**ASSIGNED TASK**
Please transcribe exactly, and only, the lines of the data below between the line holding "taken here to be" and the line holding "deriving the magnitude from scratch. ∎", inclusive.

BEGIN RECORDS FOR THIS EXERCISE

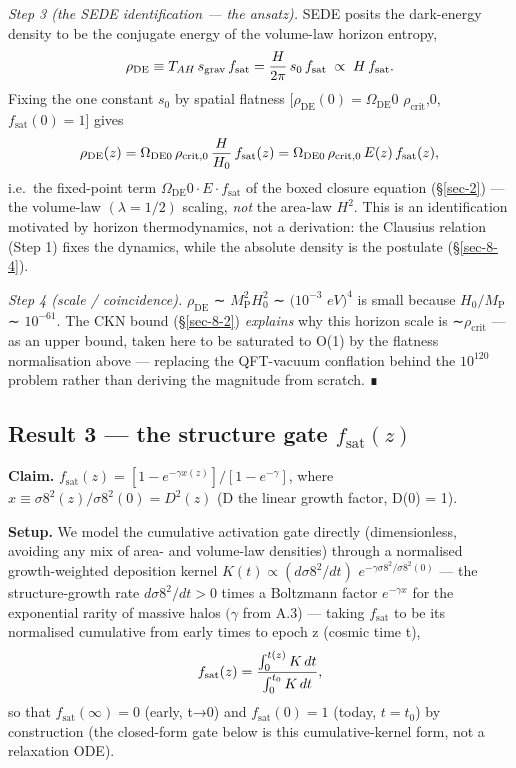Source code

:\documentclass[preprint,12pt]{elsarticle}
\begin{document}
\emph{Step 3 (the SEDE identification --- the ansatz).} SEDE posits the
dark-energy density to be the conjugate energy of the volume-law horizon
entropy,
\begin{equation}\rho_{\rm DE} \equiv T_{AH}\,s_{\rm grav}\,f_{\rm sat} = \frac{H}{2\pi}\,s_0\,f_{\rm sat} \;\propto\; H\,f_{\rm sat}.\end{equation}
Fixing the one constant \(s_{0}\) by spatial flatness
\([\rho _\mathrm{DE}(0) = \Omega _\mathrm{DE}0\)
\(\rho _{\mathrm{crit}}\),0, \(f_{\mathrm{sat}}(0) = 1\){]} gives
\begin{equation}\rho_{\rm DE}(z) = \Omega_{\rm DE0}\,\rho_{\rm crit,0}\,\frac{H}{H_0}\,f_{\rm sat}(z)
= \Omega_{\rm DE0}\,\rho_{\rm crit,0}\,E(z)\,f_{\rm sat}(z),\end{equation} i.e.~the
fixed-point term \(\Omega _\mathrm{DE}0\cdot E\cdot f_{\mathrm{sat}}\)
of the boxed closure equation (§\ref{sec-2}) --- the volume-law
\((\lambda  = 1/2)\) scaling, \emph{not} the area-law \(H^{2}\). This is
an identification motivated by horizon thermodynamics, not a derivation:
the Clausius relation (Step 1) fixes the dynamics, while the absolute
density is the postulate (§\ref{sec-8-4}).

\emph{Step 4 (scale / coincidence).} \(\rho _\mathrm{DE}\) ∼
\(M_{\mathrm{P}}^{2}H_{0}^{2}\) ∼ \((10^{-3}\) \(eV)^{4}\) is small
because \(H_{0}/M_{\mathrm{P}}\) ∼ \(10^{-61}\). The CKN bound
(§\ref{sec-8-2}) \emph{explains} why this horizon scale is
∼\(\rho _{\mathrm{crit}}\) --- as an upper bound, taken here to be
saturated to O(1) by the flatness normalisation above --- replacing the
QFT-vacuum conflation behind the \(10^{120}\) problem rather than
deriving the magnitude from scratch. ∎

\subsection{\texorpdfstring{Result 3 --- the structure gate
\(f_{\mathrm{sat}}(z)\)}{Result 3 --- the structure gate f\_\{\textbackslash mathrm\{sat\}\}(z)}}\label{sec-A-2}

\textbf{Claim.}
\(f_{\mathrm{sat}}(z) = [1 - e^{-\gamma  x(z)}]/[1 - e^{-\gamma }]\),
where \(x \equiv  \sigma 8^{2}(z)/\sigma 8^{2}(0) = D^{2}(z)\) (D the
linear growth factor, D(0) = 1).

\textbf{Setup.} We model the cumulative activation gate directly
(dimensionless, avoiding any mix of area- and volume-law densities)
through a normalised growth-weighted deposition kernel
\(K(t) \propto  (d\sigma 8^{2}/dt)\)
\(e^{-\gamma \sigma 8^{2}/\sigma 8^{2}(0)}\) --- the structure-growth
rate \(d\sigma 8^{2}/dt > 0\) times a Boltzmann factor \(e^{-\gamma x}\)
for the exponential rarity of massive halos \((\gamma\) from A.3) ---
taking \(f_{\mathrm{sat}}\) to be its normalised cumulative from early
times to epoch z (cosmic time t),
\begin{equation}f_{\rm sat}(z) = \frac{\int_0^{t(z)} K\,dt}{\int_0^{t_0} K\,dt},\end{equation} so
that \(f_{\mathrm{sat}}(\infty ) = 0\) (early, t→0) and
\(f_{\mathrm{sat}}(0) = 1\) (today, \(t = t_{0}\)) by construction (the
closed-form gate below is this cumulative-kernel form, not a relaxation
ODE).
\end{document}
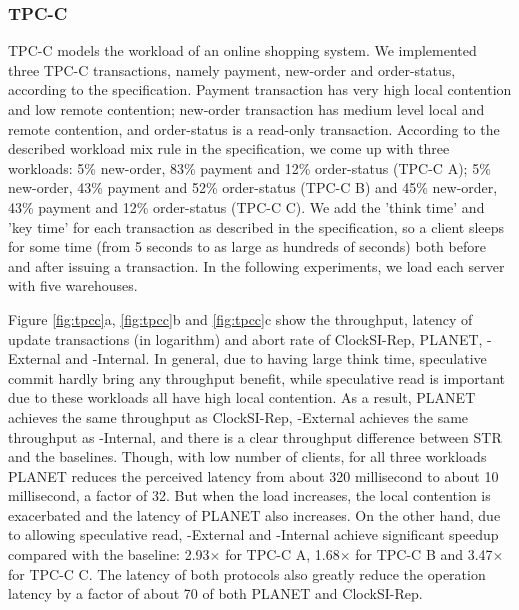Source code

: \subsubsection{TPC-C}
TPC-C \cite{tpcc} models the workload of an online shopping system. We implemented three TPC-C transactions, namely payment, new-order and order-status, according to the specification. Payment transaction has very high local contention and low remote contention; new-order transaction has medium level local and remote contention, and order-status is a read-only transaction. According to the described workload mix rule in the specification, we come up with three workloads: 5\% new-order, 83\% payment and 12\% order-status (TPC-C A); 5\% new-order, 43\% payment and 52\% order-status (TPC-C B) and 45\% new-order, 43\% payment and 12\% order-status (TPC-C C). We add the 'think time' and 'key time' for each transaction as described in the specification, so a client sleeps for some time (from 5 seconds to as large as hundreds of seconds) both before and after issuing a transaction. In the following experiments, we load each server with five warehouses.

Figure \ref{fig:tpcc}a, \ref{fig:tpcc}b and \ref{fig:tpcc}c show the throughput, latency of update transactions (in logarithm) and abort rate of ClockSI-Rep, PLANET, {\specula}-External and {\specula}-Internal. In general, due to having large think time, speculative commit hardly bring any throughput benefit, while speculative read is important due to these workloads all have high local contention. As a result, PLANET achieves the same throughput as ClockSI-Rep, {\specula}-External achieves the same throughput as {\specula}-Internal, and there is a clear throughput difference between STR and the baselines. Though, with low number of clients, for all three workloads PLANET reduces the perceived latency from about 320 millisecond to about 10 millisecond, a factor of 32. But when the load increases, the local contention is exacerbated and the latency of PLANET also increases. On the other hand, due to allowing speculative read, {\specula}-External and {\specula-Internal} achieve significant speedup compared with the baseline: 2.93$\times$ for TPC-C A, 1.68$\times$ for TPC-C B and 3.47$\times$ for TPC-C C. The latency of both {\specula} protocols also greatly reduce the operation latency by a factor of about 70 of both PLANET and ClockSI-Rep.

END RECORDS FOR THIS EXERCISE

**RESPONSE**
∼\(\rho _{\mathrm{crit}}\) --- as an upper bound, taken here to be
saturated to O(1) by the flatness normalisation above --- replacing the
QFT-vacuum conflation behind the \(10^{120}\) problem rather than
deriving the magnitude from scratch. ∎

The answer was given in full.